Em 1968, quando França, Vietnã e EUA pegavam fogo e mudavam até o modo de pensar e agir de muita gente ao redor do mundo, países emblemáticos e poderosos como os aqui já citados tinham representantes sentados à mesa de discussões para assinar o que passou a ser chamado Tratado de Não Proliferação de Armas Nucleares (TNP).

(Crédito: vermelho.org.br)

Depois de muita polêmica, o TNP foi assinado. Porém, só passou a vigorar no dia 5 de março de 1970.

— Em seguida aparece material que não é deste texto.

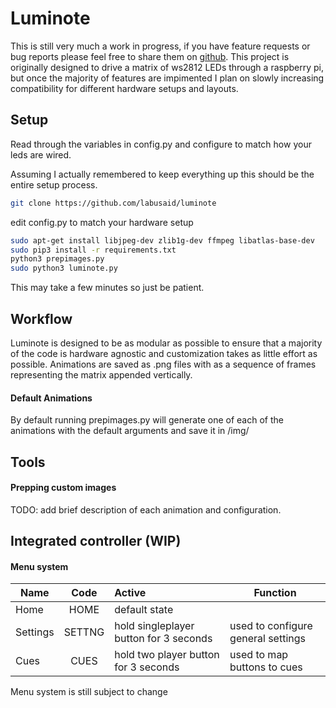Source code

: # Luminote
This is still very much a work in progress, if you have feature requests or bug reports please feel free to share them on [github](https://github.com/labusaid/luminote).
This project is originally designed to drive a matrix of ws2812 LEDs through a raspberry pi, but once the majority of features are impimented I plan on slowly increasing compatibility for different hardware setups and layouts.

## Setup
Read through the variables in config.py and configure to match how your leds are wired.

Assuming I actually remembered to keep everything up this should be the entire setup process.  


```bash
git clone https://github.com/labusaid/luminote
```
edit config.py to match your hardware setup
```bash
sudo apt-get install libjpeg-dev zlib1g-dev ffmpeg libatlas-base-dev
sudo pip3 install -r requirements.txt
python3 prepimages.py
sudo python3 luminote.py
```
This may take a few minutes so just be patient.

## Workflow
Luminote is designed to be as modular as possible to ensure that a majority of the code is hardware agnostic and customization takes as little effort as possible.
Animations are saved as .png files with as a sequence of frames representing the matrix appended vertically.
 
#### Default Animations
By default running prepimages.py will generate one of each of the animations with the default arguments and save it in /img/

## Tools
#### Prepping custom images
TODO: add brief description of each animation and configuration.

## Integrated controller (WIP)
#### Menu system
| Name | Code | Active | Function |
| --- | :---: | :--- | ---|
| Home | HOME | default state 
| Settings | SETTNG | hold singleplayer button for 3 seconds | used to configure general settings
| Cues | CUES | hold two player button for 3 seconds | used to map buttons to cues
Menu system is still subject to change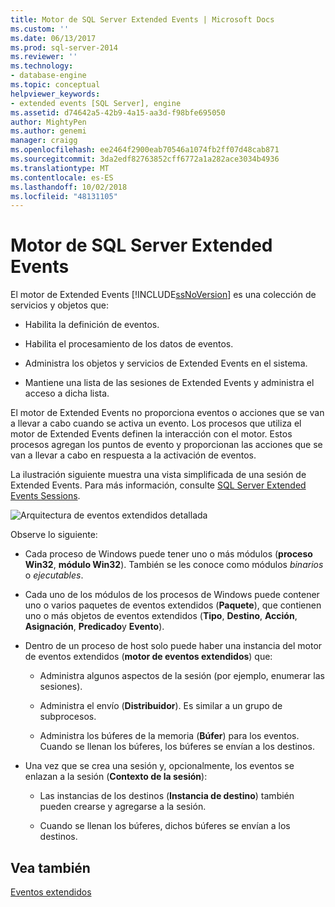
 ```yaml
---
title: Motor de SQL Server Extended Events | Microsoft Docs
ms.custom: ''
ms.date: 06/13/2017
ms.prod: sql-server-2014
ms.reviewer: ''
ms.technology:
- database-engine
ms.topic: conceptual
helpviewer_keywords:
- extended events [SQL Server], engine
ms.assetid: d74642a5-42b9-4a15-aa3d-f98bfe695050
author: MightyPen
ms.author: genemi
manager: craigg
ms.openlocfilehash: ee2464f2900eab70546a1074fb2ff07d48cab871
ms.sourcegitcommit: 3da2edf82763852cff6772a1a282ace3034b4936
ms.translationtype: MT
ms.contentlocale: es-ES
ms.lasthandoff: 10/02/2018
ms.locfileid: "48131105"
---
```

# <a name="sql-server-extended-events-engine"></a>Motor de SQL Server Extended Events
  El motor de Extended Events [!INCLUDE[ssNoVersion](../../includes/ssnoversion-md.md)] es una colección de servicios y objetos que:  
  
-   Habilita la definición de eventos.  
  
-   Habilita el procesamiento de los datos de eventos.  
  
-   Administra los objetos y servicios de Extended Events en el sistema.  
  
-   Mantiene una lista de las sesiones de Extended Events y administra el acceso a dicha lista.  
  
 El motor de Extended Events no proporciona eventos o acciones que se van a llevar a cabo cuando se activa un evento. Los procesos que utiliza el motor de Extended Events definen la interacción con el motor. Estos procesos agregan los puntos de evento y proporcionan las acciones que se van a llevar a cabo en respuesta a la activación de eventos.  
  
 La ilustración siguiente muestra una vista simplificada de una sesión de Extended Events. Para más información, consulte [SQL Server Extended Events Sessions](sql-server-extended-events-sessions.md).  
  
 ![Arquitectura de eventos extendidos detallada](../../database-engine/media/xearchitecturedetailed.gif "Arquitectura de eventos extendidos detallada")  
  
 Observe lo siguiente:  
  
-   Cada proceso de Windows puede tener uno o más módulos (**proceso Win32**, **módulo Win32**). También se les conoce como módulos *binarios* o *ejecutables*.  
  
-   Cada uno de los módulos de los procesos de Windows puede contener uno o varios paquetes de eventos extendidos (**Paquete**), que contienen uno o más objetos de eventos extendidos (**Tipo**, **Destino**, **Acción**, **Asignación**, **Predicado**y **Evento**).  
  
-   Dentro de un proceso de host solo puede haber una instancia del motor de eventos extendidos (**motor de eventos extendidos**) que:  
  
    -   Administra algunos aspectos de la sesión (por ejemplo, enumerar las sesiones).  
  
    -   Administra el envío (**Distribuidor**). Es similar a un grupo de subprocesos.  
  
    -   Administra los búferes de la memoria (**Búfer**) para los eventos. Cuando se llenan los búferes, los búferes se envían a los destinos.  
  
-   Una vez que se crea una sesión y, opcionalmente, los eventos se enlazan a la sesión (**Contexto de la sesión**):  
  
    -   Las instancias de los destinos (**Instancia de destino**) también pueden crearse y agregarse a la sesión.  
  
    -   Cuando se llenan los búferes, dichos búferes se envían a los destinos.  
  
## <a name="see-also"></a>Vea también  
 [Eventos extendidos](extended-events.md)  
  
  
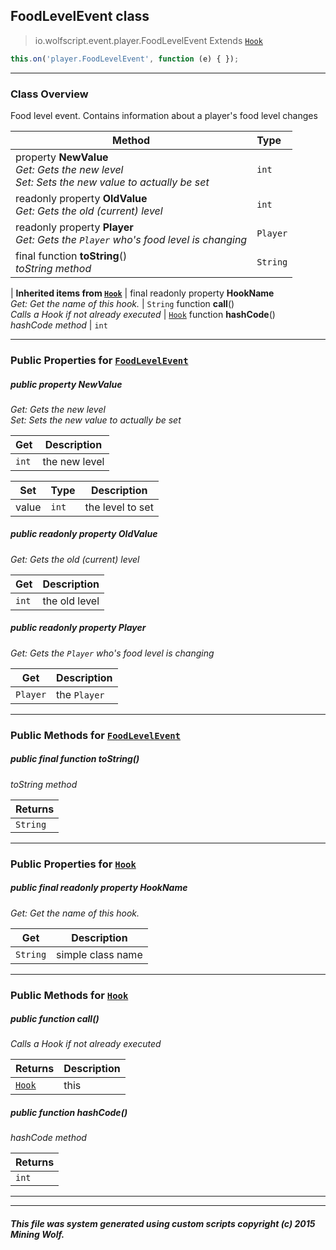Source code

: ## FoodLevelEvent __class__

>io.wolfscript.event.player.FoodLevelEvent
>Extends [`Hook`](../Hook.md)
``` javascript
this.on('player.FoodLevelEvent', function (e) { });
```


---

### Class Overview

Food level event. Contains information about a player's food level changes

Method | Type   
--- | :--- 
  property __NewValue__ <br> _Get: Gets the new level<br>Set: Sets the new value to actually be set_ | `int`
 readonly property __OldValue__ <br> _Get: Gets the old (current) level_ | `int`
 readonly property __Player__ <br> _Get: Gets the `Player` who's food level is changing_ | `Player`
final function __toString__() <br> _toString method_ | `String`
 |
__Inherited items from [`Hook`](../Hook.md)__ |
final readonly property __HookName__ <br> _Get: Get the name of this hook._ | `String`
 function __call__() <br> _Calls a Hook if not already executed_ | [`Hook`](../Hook.md)
 function __hashCode__() <br> _hashCode method_ | `int`





---


### Public Properties for [`FoodLevelEvent`](FoodLevelEvent.md)

##### <a id='newvalue'></a>public   property __NewValue__

_Get: Gets the new level<br>Set: Sets the new value to actually be set_

Get | Description
--- | --- 
`int` | the new level

Set | Type | Description  
--- | --- | --- 
value | `int` | the level to set


##### <a id='oldvalue'></a>public  readonly property __OldValue__

_Get: Gets the old (current) level_

Get | Description
--- | --- 
`int` | the old level



##### <a id='player'></a>public  readonly property __Player__

_Get: Gets the `Player` who's food level is changing_

Get | Description
--- | --- 
`Player` | the `Player`



---

### Public Methods for [`FoodLevelEvent`](FoodLevelEvent.md)

##### <a id='tostring'></a>public final function __toString__()

_toString method_

Returns | 
--- | 
`String` |


---

### Public Properties for [`Hook`](../Hook.md)

##### <a id='hookname'></a>public final readonly property __HookName__

_Get: Get the name of this hook._

Get | Description
--- | --- 
`String` | simple class name



---

### Public Methods for [`Hook`](../Hook.md)

##### <a id='call'></a>public  function __call__()

_Calls a Hook if not already executed_

Returns | Description
--- | --- 
[`Hook`](../Hook.md) | this


##### <a id='hashcode'></a>public  function __hashCode__()

_hashCode method_

Returns | 
--- | 
`int` |


---


---


##### This file was system generated using custom scripts copyright (c) 2015 Mining Wolf.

Desde os turbulentos anos da década de 70, muita água barrenta e podre passou por debaixo da ponte. Das pontes de canto a canto do mundo. Mortos, cegos, aleijados e desgraças tantas foi o saldo.

Os EUA perderam o embate com o Vietnã. E tal e tal.

Hoje a China já tem condições de bater de frente com os EUA, que não param de nos ameaçar de tudo quanto é jeito.

Pois é, já passou da hora de rezarmos por nossas próprias almas.

O embate entre Israel e o Hamas na Faixa de Gaza, leia-se Palestina, resultou em milhares de civis cegados por armas das forças israelenses.

Também mirados nos olhos, muitos civis iranianos tombaram mortos ou ficaram cegos de um ou dos dois olhos para sempre, por protestarem contra o regime violento de que são vítimas.

Parece absurdo, mas o que é a guerra senão um absurdo completo?

Durante muito tempo, Israel tem ensinado a atirar nos olhos dos inimigos. Esse lamentável ensinamento tem sido passado adiante por grana definida em contrato.

O Chile chegou a contratar tais préstimos dos trogloditas fardados de Israel. O Brasil também, mas essa é outra história.

No dia 5 de fevereiro de 2026, o Novo Tratado de Redução de Armas Estratégicas (NewStart) foi encerrado.

O arsenal nuclear dos EUA conta com ao menos 5.177 ogivas e a Rússia, de 5.459 a 5.580, segundo estimativas publicadas pela imprensa internacional.

Informação merecedora de algum crédito dá conta de que há nove países sabe-se lá com quantas ogivas nucleares guardadas: além da Rússia e dos EUA, China, França, Reino Unido, Paquistão, Índia, Israel e Coreia do Norte.